The picture's Film Forum screening is part of a lengthy, but hardly exhaustive retrospective of the works of composer Takemitsu Toru. Aside from being a noteworthy picture in and of itself, it's an exemplary example of how the prolific and endlessly imaginative musician applied his empathy and innovative spirit to film music.
For one thing, it's not a "through" score such as it is, but rather a series of reiterated themes/motifs, which of course is very common in film music stretching from Steiner and Waxman to Morricone. The sense of a film having and internal/original jukebox of sorts has dissipated somewhat in the era of films that are either musically driven by pop songs or grand quasi-symphonies. (Say what you will about Inception, but the way Christopher Nolan and Hans Zimmer played with music relative to the film's theme/content was pretty clever, as droll a statement as the way David Cronenberg and Howard Shore used Ornette Coleman for Naked Lunch.) In any event, the themes show of Takemitsu's eclectic mastery from the start; he unveils a variety of modes in the first ten minutes. There's some avant-gardeish, electro-acoustic noise, a prepared piano, perhaps, followed by some feedbackish stuff, accompanying the tired man played by Makoto Fujita up a flight of stairs; very soon after that the film's main theme, a plaintive harmonica wail accompanied by acoustic guitar. The timing is such that it's quite likely that any resemblance between this and the instrumental theme by John Barry for Midnight Cowboy had to have been a coincidence, but the two have an eerie affinity not just in terms of instrumentation but the emotion they're going for. The film's next theme is more in the traditional mode of orchestral swells. (The music is used sparsely throughout the 130-minute film: Takemitsu was known as a cinephile and someone who got exceptionally involved in process, closely consulting the director, showing up at actual shoots, and so on. Not for him the method of writing and recording a bunch of cues and throwing them in the laps of the other filmmakers. Still, for all that, the actual amount of music in many of the films he composed for is relatively sparse. This was determined by aesthetics and philosophy and does not reflect on his phenomenal work ethic.) The final theme is introduced relatively late in the picture, and relates to the lead character's partial deafness, and how it happened. A high, eerie, horribly insistent string motif. That description can't help but evoke Herrmann's theme to Psycho, and it's to Tokemitsu's credit of course that this particular theme doesn't sound like Herrmann's in the least and creates a very different effect, despite the fact that it's subsequently used when invoking, of course, trauma.

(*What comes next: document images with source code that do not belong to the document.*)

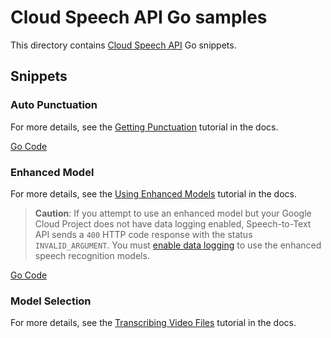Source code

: # Cloud Speech API Go samples

This directory contains [Cloud Speech API](https://cloud.google.com/speech/) Go snippets.

## Snippets

### Auto Punctuation

For more details, see the [Getting Punctuation](https://cloud.google.com/speech-to-text/docs/automatic-punctuation) tutorial in the docs.

[Go Code](auto_punctuation.go)

### Enhanced Model

For more details, see the [Using Enhanced Models](https://cloud.google.com/speech-to-text/docs/enhanced-models) tutorial in the docs.

> **Caution**: If you attempt to use an enhanced model but your Google Cloud Project does not have data logging enabled, Speech-to-Text API sends a `400` HTTP code response with the status `INVALID_ARGUMENT`. You must [enable data logging](https://cloud.google.com/speech-to-text/docs/enable-data-logging) to use the enhanced speech recognition models.

[Go Code](enhanced_model.go)

### Model Selection

For more details, see the [Transcribing Video Files](https://cloud.google.com/speech-to-text/docs/video-model) tutorial in the docs.
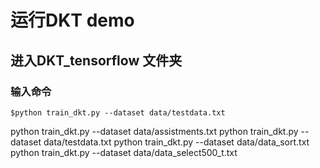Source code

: ﻿# 运行DKT demo
## 进入DKT_tensorflow 文件夹
### 输入命令
`$python train_dkt.py --dataset data/testdata.txt`


python train_dkt.py --dataset data/assistments.txt
python train_dkt.py --dataset data/testdata.txt
python train_dkt.py --dataset data/data_sort.txt
python train_dkt.py --dataset data/data_select500_t.txt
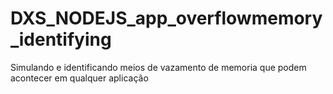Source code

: # DXS_NODEJS_app_overflowmemory_identifying
 Simulando e identificando meios de vazamento de memoria que podem acontecer em qualquer aplicação
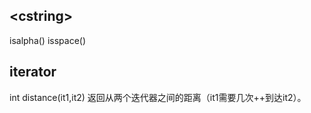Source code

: ## \<cstring>

isalpha()
isspace()

## iterator

int distance(it1,it2)	返回从两个迭代器之间的距离（it1需要几次++到达it2）。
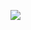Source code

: <p>
  <a href="https://skillicons.dev">
    <img src="https://skillicons.dev/icons?i=html,css,js,react,ts,bootstrap,htmx,php,sass,java,py,jest,mysql,mongodb,nextjs,jquery,nodejs,express,npm,vite,git,windows,linux,arch,neovim,bun,docker,eclipse,figma,phpstorm,postman,pr,visualstudio,vscode,bash,powershell&theme=dark" />
  </a>
</p>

It's in this sense that one can appreciate Takemitsu as an architect of sound and its attendant emotions. He constructs a group of elements and then erects a soundtrack structure with them. Nothing is wasted, and the parts themselves are sturdy and multivalent enough that they tend to gain rather than lose with repetition. It's true of his work in all 19 films in the Film Forum retrospective, which runs through December 16.